?

Log in

No account? Create an account

prev | next

more insomnia

i'm having trouble falling asleep again, and i'm sick of working on my thesis, so i thought i'd try another stream of consciousness entry until i get tired enough or incoherent enough.

my recent more depressed state of mind has mutated slightly in the past week or so to something both more and less positive. I think i'm going to attempt to do it as if the mood layers are "segments", though that's not entirely accurate.

The core segment is depression, guilt, negativity in general. Maybe it was a bad idea, but I started watching my Trigun DVDs again recently, which re-stirred the analogy i've made between me and Vash.

(huh. i thought i talked about that in this lj. i guess i did it in my private one... maybe i'll bring it up again when i'm less tired.)

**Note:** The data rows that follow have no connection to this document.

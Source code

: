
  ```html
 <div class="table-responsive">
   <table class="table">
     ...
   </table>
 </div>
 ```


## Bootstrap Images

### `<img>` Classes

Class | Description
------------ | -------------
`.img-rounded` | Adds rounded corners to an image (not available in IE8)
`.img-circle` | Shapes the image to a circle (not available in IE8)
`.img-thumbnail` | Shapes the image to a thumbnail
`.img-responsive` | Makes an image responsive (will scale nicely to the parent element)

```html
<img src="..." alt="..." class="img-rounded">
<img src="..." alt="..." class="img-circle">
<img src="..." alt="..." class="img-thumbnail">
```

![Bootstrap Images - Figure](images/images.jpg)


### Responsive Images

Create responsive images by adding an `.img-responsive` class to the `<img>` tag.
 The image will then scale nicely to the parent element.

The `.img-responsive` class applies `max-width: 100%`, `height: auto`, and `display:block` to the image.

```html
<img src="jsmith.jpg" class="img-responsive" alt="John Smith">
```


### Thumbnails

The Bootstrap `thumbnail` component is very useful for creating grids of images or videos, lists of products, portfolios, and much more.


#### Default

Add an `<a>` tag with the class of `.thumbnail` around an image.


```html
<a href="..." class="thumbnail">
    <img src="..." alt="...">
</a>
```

Then there's the segment i consider the "distraction focus" segment, or something like that. It's not just about distractions, like watching tv or playing a random video game. It's choosing to do something that requires intense concentration or focus so that all parts of me truly forget about anything in the outside world. Pool and DDR function this way for me. Playing in drumlines do the same thing, but i'm not in one right now.

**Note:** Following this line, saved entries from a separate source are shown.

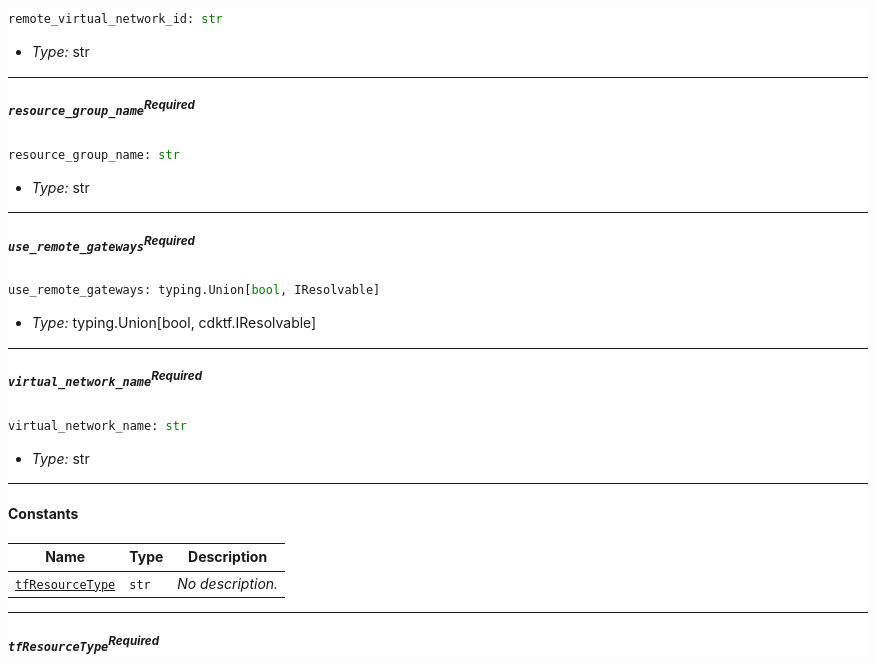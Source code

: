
 ```python
remote_virtual_network_id: str
```

- *Type:* str

---

##### `resource_group_name`<sup>Required</sup> <a name="resource_group_name" id="@cdktf/provider-azurestack.virtualNetworkPeering.VirtualNetworkPeering.property.resourceGroupName"></a>

```python
resource_group_name: str
```

- *Type:* str

---

##### `use_remote_gateways`<sup>Required</sup> <a name="use_remote_gateways" id="@cdktf/provider-azurestack.virtualNetworkPeering.VirtualNetworkPeering.property.useRemoteGateways"></a>

```python
use_remote_gateways: typing.Union[bool, IResolvable]
```

- *Type:* typing.Union[bool, cdktf.IResolvable]

---

##### `virtual_network_name`<sup>Required</sup> <a name="virtual_network_name" id="@cdktf/provider-azurestack.virtualNetworkPeering.VirtualNetworkPeering.property.virtualNetworkName"></a>

```python
virtual_network_name: str
```

- *Type:* str

---

#### Constants <a name="Constants" id="Constants"></a>

| **Name** | **Type** | **Description** |
| --- | --- | --- |
| <code><a href="#@cdktf/provider-azurestack.virtualNetworkPeering.VirtualNetworkPeering.property.tfResourceType">tfResourceType</a></code> | <code>str</code> | *No description.* |

---

##### `tfResourceType`<sup>Required</sup> <a name="tfResourceType" id="@cdktf/provider-azurestack.virtualNetworkPeering.VirtualNetworkPeering.property.tfResourceType"></a>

There's the "content with daily friends" segment - particularly kurt and laura, plus dave, mark, and aaron.

There's the "frustrated enough with life that i'm always screaming inside" segment. That part these days has defeinitely moved to middle ground - not background, not foreground.

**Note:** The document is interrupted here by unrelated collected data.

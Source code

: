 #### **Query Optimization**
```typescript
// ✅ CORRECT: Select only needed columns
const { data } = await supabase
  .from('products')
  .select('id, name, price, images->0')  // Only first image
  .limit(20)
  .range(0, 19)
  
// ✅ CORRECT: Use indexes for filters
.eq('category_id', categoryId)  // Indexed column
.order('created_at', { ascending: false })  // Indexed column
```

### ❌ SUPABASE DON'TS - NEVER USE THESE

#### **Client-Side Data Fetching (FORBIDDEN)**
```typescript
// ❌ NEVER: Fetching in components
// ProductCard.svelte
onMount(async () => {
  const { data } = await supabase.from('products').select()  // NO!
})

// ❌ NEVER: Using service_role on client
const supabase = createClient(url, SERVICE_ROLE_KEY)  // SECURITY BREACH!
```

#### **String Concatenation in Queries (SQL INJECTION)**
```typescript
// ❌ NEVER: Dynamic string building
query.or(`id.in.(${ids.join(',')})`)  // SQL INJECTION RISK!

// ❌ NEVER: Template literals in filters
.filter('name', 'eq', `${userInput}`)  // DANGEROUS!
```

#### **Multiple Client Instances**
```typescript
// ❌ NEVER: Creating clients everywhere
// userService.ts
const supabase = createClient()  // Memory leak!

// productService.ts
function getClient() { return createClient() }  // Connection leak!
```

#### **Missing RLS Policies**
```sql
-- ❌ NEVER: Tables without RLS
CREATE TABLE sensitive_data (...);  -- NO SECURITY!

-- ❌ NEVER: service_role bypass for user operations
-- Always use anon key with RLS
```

okay. i'm falling asleep now. maybe i'll delete or heavily revise this entry when i read it later... the small part of my brain that's not muddled thinks that this could use some work.

Comments

( read spoken (1) — speak )
(Anonymous)
Feb. 19th, 2003 01:51 am (UTC)
ms. a wishes she only had insomnia
as a connoisseur of nighttime disturbances, i read this entry with particular interest. what struck me most was the section about 'distraction segment' because there is a similar theme in one of your brother's lj entries. or rather, he wrote about stream of consciousness thinking and how to break it, and i wrote in response that one way to break it is to do an activity that needs heavy focusing such as writing (for me). the other way for me to break a mood or try to is by engaging in a mindless activity such as exercising or reading mysteries.

the problem with either route is that it can only last so long and for me, whatever i'm trying to distract myself from always returns. so really, it's a delaying tactic. not to scoff at delaying tactics because there's no reason to suffer every minute of the day, but the distraction comes with the knowledge that i will have to deal with it at some point. sometimes it's worth it; sometimes it's not.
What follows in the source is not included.